# pic of my fishes



## aznb0i (Feb 14, 2008)

got bored today and decided to take pics of my fish with my camera phone. not the best...


----------



## ohiodave (Nov 11, 2007)

those are some pretty good cellphone pics, oh and nice fish too.


----------



## aznb0i (Feb 14, 2008)

thanks! I really need a good camera. I was surfing through this forum and saw tons of good photos!


----------



## Tex Gal (Nov 1, 2007)

Neat Plecos!


----------



## Jessie (Apr 23, 2007)

How pretty! LF Albino Bristlenoses always remind me of Salukis


----------



## aznb0i (Feb 14, 2008)

Thanks again by the way what is a Salukis? sorry lol


----------



## cs_gardener (Apr 28, 2006)

Nice looking fish! Darned good pictures for a camera phone.
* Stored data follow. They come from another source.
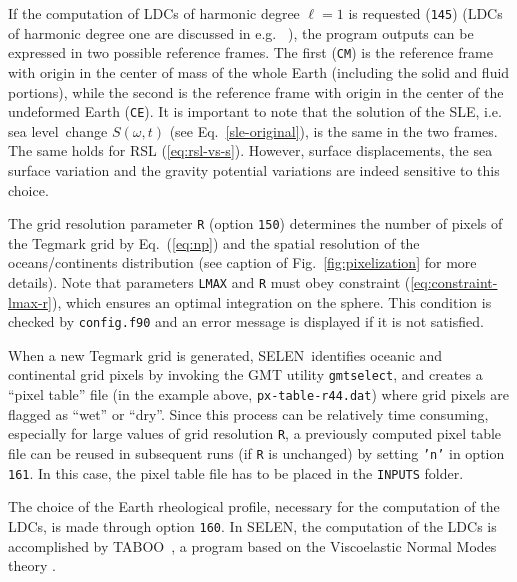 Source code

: \documentclass[11pt,fleqn,a4paper,titlepage]{article}
\newcommand\selen{\textsf{SELEN~}}
\newcommand\selens{\textsf{SELEN}}
\newcommand\sealevel{sea level~}
\begin{document}
If the computation of LDCs of harmonic degree $\ell=1$ is requested (\texttt{145}) (LDCs of harmonic degree one are discussed in 
e.g. \citeauthor{Spada_etal_2011}~\citeyear{Spada_etal_2011}), the program outputs can be 
expressed in two
possible reference frames. The first (\texttt{CM}) is the reference frame with origin in the center of mass of the
whole Earth (including the solid and fluid portions), while the second is the reference frame with origin in the 
center of the undeformed Earth (\texttt{CE}). It is important to note that the solution of the SLE, i.e. \sealevel change $S(\omega,t)$
(see Eq.~\ref{sle-original}), is the same in the two frames. The same holds for RSL (\ref{eq:rsl-vs-s}). However, surface 
displacements, the sea surface variation and the gravity potential variations are indeed sensitive to this choice. 

The grid resolution parameter \texttt{R} (option \texttt{150}) determines the number of pixels of the Tegmark grid 
by Eq.~(\ref{eq:np}) and the spatial resolution of the oceans/continents distribution (see caption of Fig.~\ref{fig:pixelization} for more details). Note that parameters \texttt{LMAX} and \texttt{R} must obey constraint (\ref{eq:constraint-lmax-r}), which ensures an optimal integration on the sphere. This condition is checked by \texttt{config.f90} and an error message is displayed if it is not satisfied. 

When a new Tegmark grid is generated, \selen identifies oceanic and continental grid pixels by invoking the GMT utility \texttt{gmtselect}, and creates a ``pixel table'' file (in the example above, \texttt{px-table-r44.dat}) where grid pixels are flagged as ``wet'' or ``dry''.  Since this process can be relatively time consuming, especially for large values of grid resolution \texttt{R}, a previously computed pixel table file can be reused in subsequent runs (if \texttt{R} is unchanged) by setting \texttt{'n'} in option \texttt{161}. In this case, the pixel table file has to be placed in the \texttt{INPUTS} folder.

\vspace{0.4cm}

{\color{Cyan}{\scriptsize\begin{verbatim}
    ...
    ====> RHEOLOGICAL MODEL -------------------------------------------------------
    160    Rheological profile info:                         '2' '2' 'vsc_BJ97.dat'  
    ...
\end{verbatim} }}
\noindent The choice of the Earth rheological profile, necessary for the computation of 
the LDCs, is made through option \texttt{160}. In \selens, the computation of the 
LDCs is accomplished by TABOO~\citep{Spada-2003a,tabooeos}, a program 
based on the Viscoelastic Normal Modes theory \citep{Peltier_1974}. 
\end{document}
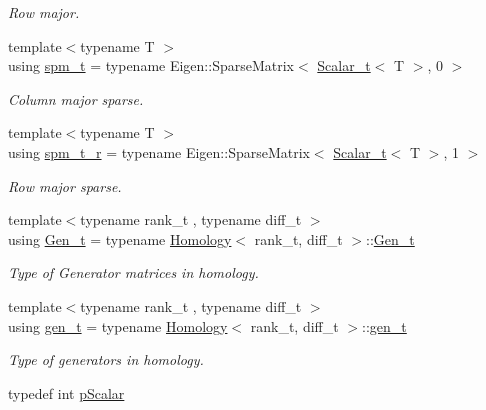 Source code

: \begin{DoxyCompactItemize}
\begin{DoxyCompactList}\small\item\em Row major. \end{DoxyCompactList}\item 
{\footnotesize template$<$typename T $>$ }\\using \hyperlink{namespaceMackey_a6fae5aa6894681eabd63f02c387ac618}{spm\+\_\+t} = typename Eigen\+::\+Sparse\+Matrix$<$ \hyperlink{namespaceMackey_a93ba297573961f91101fb84bc84bbe95}{Scalar\+\_\+t}$<$ T $>$, 0 $>$
\begin{DoxyCompactList}\small\item\em Column major sparse. \end{DoxyCompactList}\item 
{\footnotesize template$<$typename T $>$ }\\using \hyperlink{namespaceMackey_a43f350029dd91403df428883f202a7b6}{spm\+\_\+t\+\_\+r} = typename Eigen\+::\+Sparse\+Matrix$<$ \hyperlink{namespaceMackey_a93ba297573961f91101fb84bc84bbe95}{Scalar\+\_\+t}$<$ T $>$, 1 $>$
\begin{DoxyCompactList}\small\item\em Row major sparse. \end{DoxyCompactList}\item 
{\footnotesize template$<$typename rank\+\_\+t , typename diff\+\_\+t $>$ }\\using \hyperlink{namespaceMackey_a5048063727afe2ed842d6bff76cef28e}{Gen\+\_\+t} = typename \hyperlink{classMackey_1_1Homology}{Homology}$<$ rank\+\_\+t, diff\+\_\+t $>$\+::\hyperlink{namespaceMackey_a5048063727afe2ed842d6bff76cef28e}{Gen\+\_\+t}
\begin{DoxyCompactList}\small\item\em Type of Generator matrices in homology. \end{DoxyCompactList}\item 
{\footnotesize template$<$typename rank\+\_\+t , typename diff\+\_\+t $>$ }\\using \hyperlink{namespaceMackey_a6bb0b2796632ba6c7f8ea192f7aecffe}{gen\+\_\+t} = typename \hyperlink{classMackey_1_1Homology}{Homology}$<$ rank\+\_\+t, diff\+\_\+t $>$\+::\hyperlink{namespaceMackey_a6bb0b2796632ba6c7f8ea192f7aecffe}{gen\+\_\+t}
\begin{DoxyCompactList}\small\item\em Type of generators in homology. \end{DoxyCompactList}\item 
typedef int \hyperlink{namespaceMackey_a4f147e328c520f568f5d3adf1c75f514}{p\+Scalar}
\end{DoxyCompactItemize}
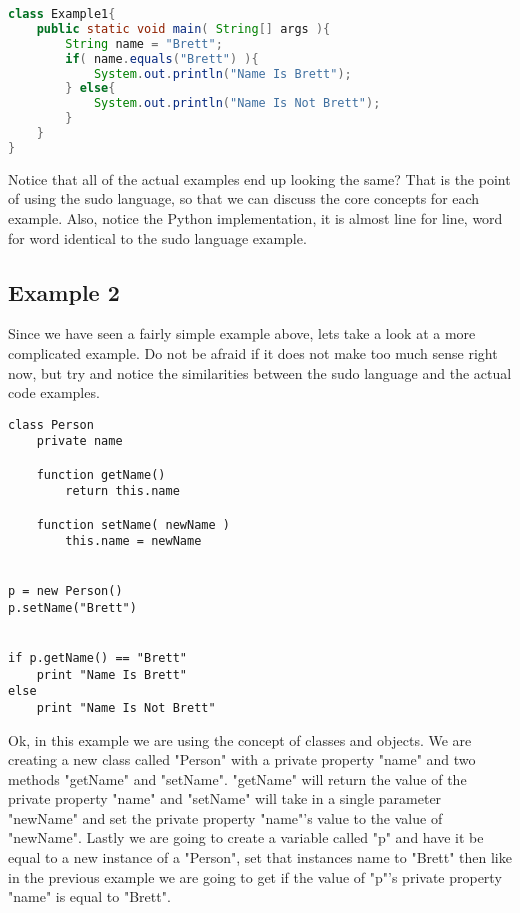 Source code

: \begin{lstlisting}[language=java,caption={Example 1 - Java}]
class Example1{
    public static void main( String[] args ){
        String name = "Brett";
        if( name.equals("Brett") ){
            System.out.println("Name Is Brett");
        } else{
            System.out.println("Name Is Not Brett");
        }
    }
}
\end{lstlisting}

Notice that all of the actual examples end up looking the same? That is the point of using the sudo language, so that we can
discuss the core concepts for each example. Also, notice the Python implementation, it is almost line for line, word for word
identical to the sudo language example.

\subsection{Example 2}
Since we have seen a fairly simple example above, lets take a look at a more complicated example. Do not be afraid if it does not make
too much sense right now, but try and notice the similarities between the sudo language and the actual code examples.

\begin{lstlisting}[caption={Example 2 - Sudo Code}]
class Person
    private name
    
    function getName()
        return this.name
    
    function setName( newName )
        this.name = newName


p = new Person()
p.setName("Brett")


if p.getName() == "Brett"
    print "Name Is Brett"
else
    print "Name Is Not Brett"
\end{lstlisting}

Ok, in this example we are using the concept of classes and objects. We are creating a new class called "Person" with a
private property "name" and two methods "getName" and "setName". "getName" will return the value of the private property "name" and
"setName" will take in a single parameter "newName" and set the private property "name"'s value to the value of "newName". Lastly we
are going to create a variable called "p" and have it be equal to a new instance of a "Person", set that instances name to "Brett" then like 
in the previous example we are going to get if the value of "p"'s private property "name" is equal to "Brett".
\par

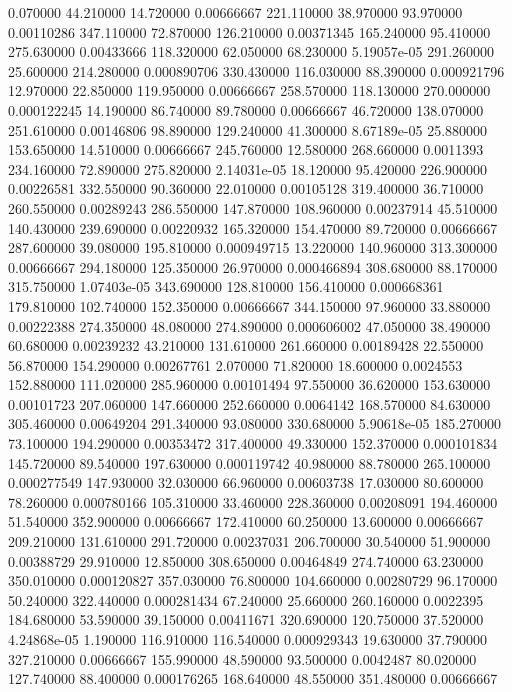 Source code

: 0.070000	44.210000	14.720000	0.00666667
221.110000	38.970000	93.970000	0.00110286
347.110000	72.870000	126.210000	0.00371345
165.240000	95.410000	275.630000	0.00433666
118.320000	62.050000	68.230000	5.19057e-05
291.260000	25.600000	214.280000	0.000890706
330.430000	116.030000	88.390000	0.000921796
12.970000	22.850000	119.950000	0.00666667
258.570000	118.130000	270.000000	0.000122245
14.190000	86.740000	89.780000	0.00666667
46.720000	138.070000	251.610000	0.00146806
98.890000	129.240000	41.300000	8.67189e-05
25.880000	153.650000	14.510000	0.00666667
245.760000	12.580000	268.660000	0.0011393
234.160000	72.890000	275.820000	2.14031e-05
18.120000	95.420000	226.900000	0.00226581
332.550000	90.360000	22.010000	0.00105128
319.400000	36.710000	260.550000	0.00289243
286.550000	147.870000	108.960000	0.00237914
45.510000	140.430000	239.690000	0.00220932
165.320000	154.470000	89.720000	0.00666667
287.600000	39.080000	195.810000	0.000949715
13.220000	140.960000	313.300000	0.00666667
294.180000	125.350000	26.970000	0.000466894
308.680000	88.170000	315.750000	1.07403e-05
343.690000	128.810000	156.410000	0.000668361
179.810000	102.740000	152.350000	0.00666667
344.150000	97.960000	33.880000	0.00222388
274.350000	48.080000	274.890000	0.000606002
47.050000	38.490000	60.680000	0.00239232
43.210000	131.610000	261.660000	0.00189428
22.550000	56.870000	154.290000	0.00267761
2.070000	71.820000	18.600000	0.0024553
152.880000	111.020000	285.960000	0.00101494
97.550000	36.620000	153.630000	0.00101723
207.060000	147.660000	252.660000	0.0064142
168.570000	84.630000	305.460000	0.00649204
291.340000	93.080000	330.680000	5.90618e-05
185.270000	73.100000	194.290000	0.00353472
317.400000	49.330000	152.370000	0.000101834
145.720000	89.540000	197.630000	0.000119742
40.980000	88.780000	265.100000	0.000277549
147.930000	32.030000	66.960000	0.00603738
17.030000	80.600000	78.260000	0.000780166
105.310000	33.460000	228.360000	0.00208091
194.460000	51.540000	352.900000	0.00666667
172.410000	60.250000	13.600000	0.00666667
209.210000	131.610000	291.720000	0.00237031
206.700000	30.540000	51.900000	0.00388729
29.910000	12.850000	308.650000	0.00464849
274.740000	63.230000	350.010000	0.000120827
357.030000	76.800000	104.660000	0.00280729
96.170000	50.240000	322.440000	0.000281434
67.240000	25.660000	260.160000	0.0022395
184.680000	53.590000	39.150000	0.00411671
320.690000	120.750000	37.520000	4.24868e-05
1.190000	116.910000	116.540000	0.000929343
19.630000	37.790000	327.210000	0.00666667
155.990000	48.590000	93.500000	0.0042487
80.020000	127.740000	88.400000	0.000176265
168.640000	48.550000	351.480000	0.00666667
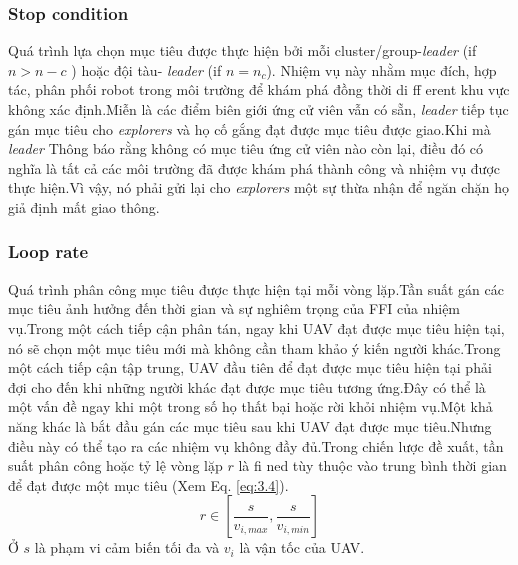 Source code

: \documentclass[11pt,openany]{book}
\begin{document}
\begin{algorimth}[H]
\subsubsection{Stop condition}
Quá trình lựa chọn mục tiêu được thực hiện bởi mỗi cluster/group-\textit{leader} (if $n>n-c$ ) hoặc đội tàu- \textit{leader} (if $n=n_c$). Nhiệm vụ này nhằm mục đích, hợp tác, phân phối robot trong môi trường để khám phá đồng thời di ff erent khu vực không xác định.Miễn là các điểm biên giới ứng cử viên vẫn có sẵn, \textit{leader} tiếp tục gán mục tiêu cho \textit{explorers} và họ cố gắng đạt được mục tiêu được giao.Khi mà \textit{leader} Thông báo rằng không có mục tiêu ứng cử viên nào còn lại, điều đó có nghĩa là tất cả các môi trường đã được khám phá thành công và nhiệm vụ được thực hiện.Vì vậy, nó phải gửi lại cho \textit{explorers} một sự thừa nhận để ngăn chặn họ giả định mất giao thông.
\subsubsection{Loop rate}
Quá trình phân công mục tiêu được thực hiện tại mỗi vòng lặp.Tần suất gán các mục tiêu ảnh hưởng đến thời gian và sự nghiêm trọng của FFI của nhiệm vụ.Trong một cách tiếp cận phân tán, ngay khi UAV đạt được mục tiêu hiện tại, nó sẽ chọn một mục tiêu mới mà không cần tham khảo ý kiến người khác.Trong một cách tiếp cận tập trung, UAV đầu tiên để đạt được mục tiêu hiện tại phải đợi cho đến khi những người khác đạt được mục tiêu tương ứng.Đây có thể là một vấn đề ngay khi một trong số họ thất bại hoặc rời khỏi nhiệm vụ.Một khả năng khác là bắt đầu gán các mục tiêu sau khi UAV đạt được mục tiêu.Nhưng điều này có thể tạo ra các nhiệm vụ không đầy đủ.Trong chiến lược đề xuất, tần suất phân công hoặc tỷ lệ vòng lặp $r$ là fi ned tùy thuộc vào trung bình thời gian để đạt được một mục tiêu (Xem Eq. \ref{eq:3.4}).
\begin{equation} \label{eq:3.4}
    r \in [\frac{s}{v_{i,max}},\frac{s}{v_{i,min}}]
\end{equation}
Ở $s$ là phạm vi cảm biến tối đa và $v_i$ là vận tốc của UAV.

\end{algorimth}
\end{document}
BTW, a Saluki is a breed of dog that looks similar to a greyhound with long ears and long hair on its ears and tail and feathers on it's legs. The rest of it's fur is quite short. I'd say it's the unexpected bristles on the BN pleco that makes her think of the out of place long fur of Salukis.


----------



## aznb0i (Feb 14, 2008)

yup 2 mega pix so not bad at all for a camera phone! it also has flash to. sounds like a cool dog. maybe I will have a comparison of them two


----------



## Luisjose (Nov 9, 2007)

good pictures!


----------